Thanks for flagging this. I will check with @ovasileva about which of the two are more important from a product perspective, but I guess we will want to drop the page titles and keep the session-related data. (CC @phuedx )

Ping @phuedx can we have someone submit a fix for the issue? See similar work being done by "new contributors" team: https://gerrit.wikimedia.org/r/#/c/analytics/refinery/+/471038/

Thanks for flagging this. I will check with @ovasileva about which of the two are more important from a product perspective, but I guess we will want to drop the page titles and keep the session-related data. (CC @phuedx )

@Tbayer: Did anything come of this conversation?

Thanks for flagging this. I will check with @ovasileva about which of the two are more important from a product perspective, but I guess we will want to drop the page titles and keep the session-related data. (CC @phuedx )

@Tbayer: Did anything come of this conversation?

I put it on the agenda for our regular check-in meeting, which hasn't yet happened since T207670#4687248 but will on Monday.

ovasileva triaged this task as Medium priority.Nov 5 2018, 7:33 PM

Thanks for flagging this. I will check with @ovasileva about which of the two are more important from a product perspective, but I guess we will want to drop the page titles and keep the session-related data. (CC @phuedx )

discussed this with @Tbayer and we decided to keep session id and stop collecting page id

discussed this with @Tbayer and we decided to keep session id and stop collecting page id

Did you mean "keeping page ID" here? If you meant "collecting page ID", then we'll need to queue up a change to the Page Previews codebase to remove that field.

Change 471980 had a related patch set uploaded (by HaeB; owner: HaeB):
[analytics/refinery@master] Remove page IDs and titles from Popups whitelist

https://gerrit.wikimedia.org/r/471980

discussed this with @Tbayer and we decided to keep session id and stop collecting page id

Did you mean "keeping page ID" here? If you meant "collecting page ID", then we'll need to queue up a change to the Page Previews codebase to remove that field.

Indeed, as mentioned in the task's name and description, this is about retaining data beyond 90 days, see https://wikitech.wikimedia.org/wiki/Analytics/Systems/EventLogging/Data_retention_and_auto-purging. I.e. we decided to stop retaining page IDs (beyond 90 days).
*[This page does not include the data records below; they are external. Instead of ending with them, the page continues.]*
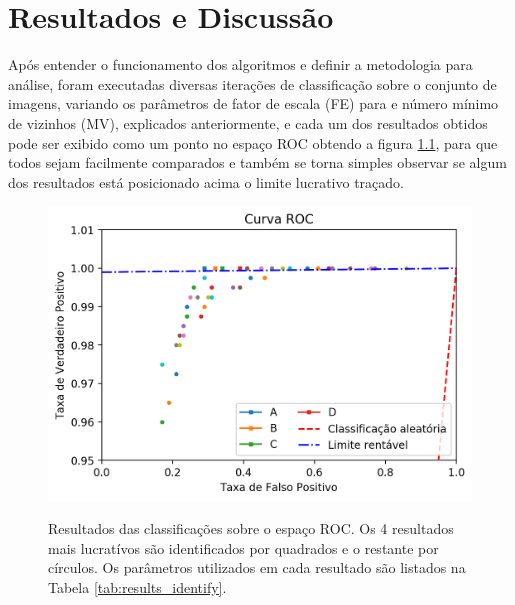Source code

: \chapter{Resultados e Discussão}\label{cap:resultados}

Após entender o funcionamento dos algoritmos e definir a metodologia para análise, foram executadas diversas iterações de classificação sobre o conjunto de imagens, variando os parâmetros de fator de escala (FE) para e número mínimo de vizinhos (MV), explicados anteriormente, e cada um dos resultados obtidos pode ser exibido como um ponto no espaço ROC obtendo a figura \ref{fig:results_roc}, para que todos sejam facilmente comparados e também se torna simples observar se algum dos resultados está posicionado acima o limite lucrativo traçado.

\begin{figure}[htbp]
     \centering
     \caption{Resultados das classificações sobre o espaço ROC. Os 4 resultados mais lucratívos são identificados por quadrados e o restante por círculos. Os parâmetros utilizados em cada resultado são listados na Tabela \ref{tab:results_identify}.}
     \includegraphics[scale=1]{figs/curva_roc_results.png}
     \label{fig:results_roc}
 \end{figure}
I have submitted a patch to remove pageIdSource, pageTitleHover, and pageTitleSource from the whitelist.

This comment was removed by Tbayer.

not sure what to do with this one in the needs analysis column @ovasileva + @phuedx - is this something the team needs to estimate and work on or is is this work @Tbayer is carrying out?

Change 471980 merged by Nuria:
[analytics/refinery@master] Remove page IDs and titles from Popups whitelist

https://gerrit.wikimedia.org/r/471980

@Nuria can we close out this task? Is there any other work that needs to be done on the Product Analytics side?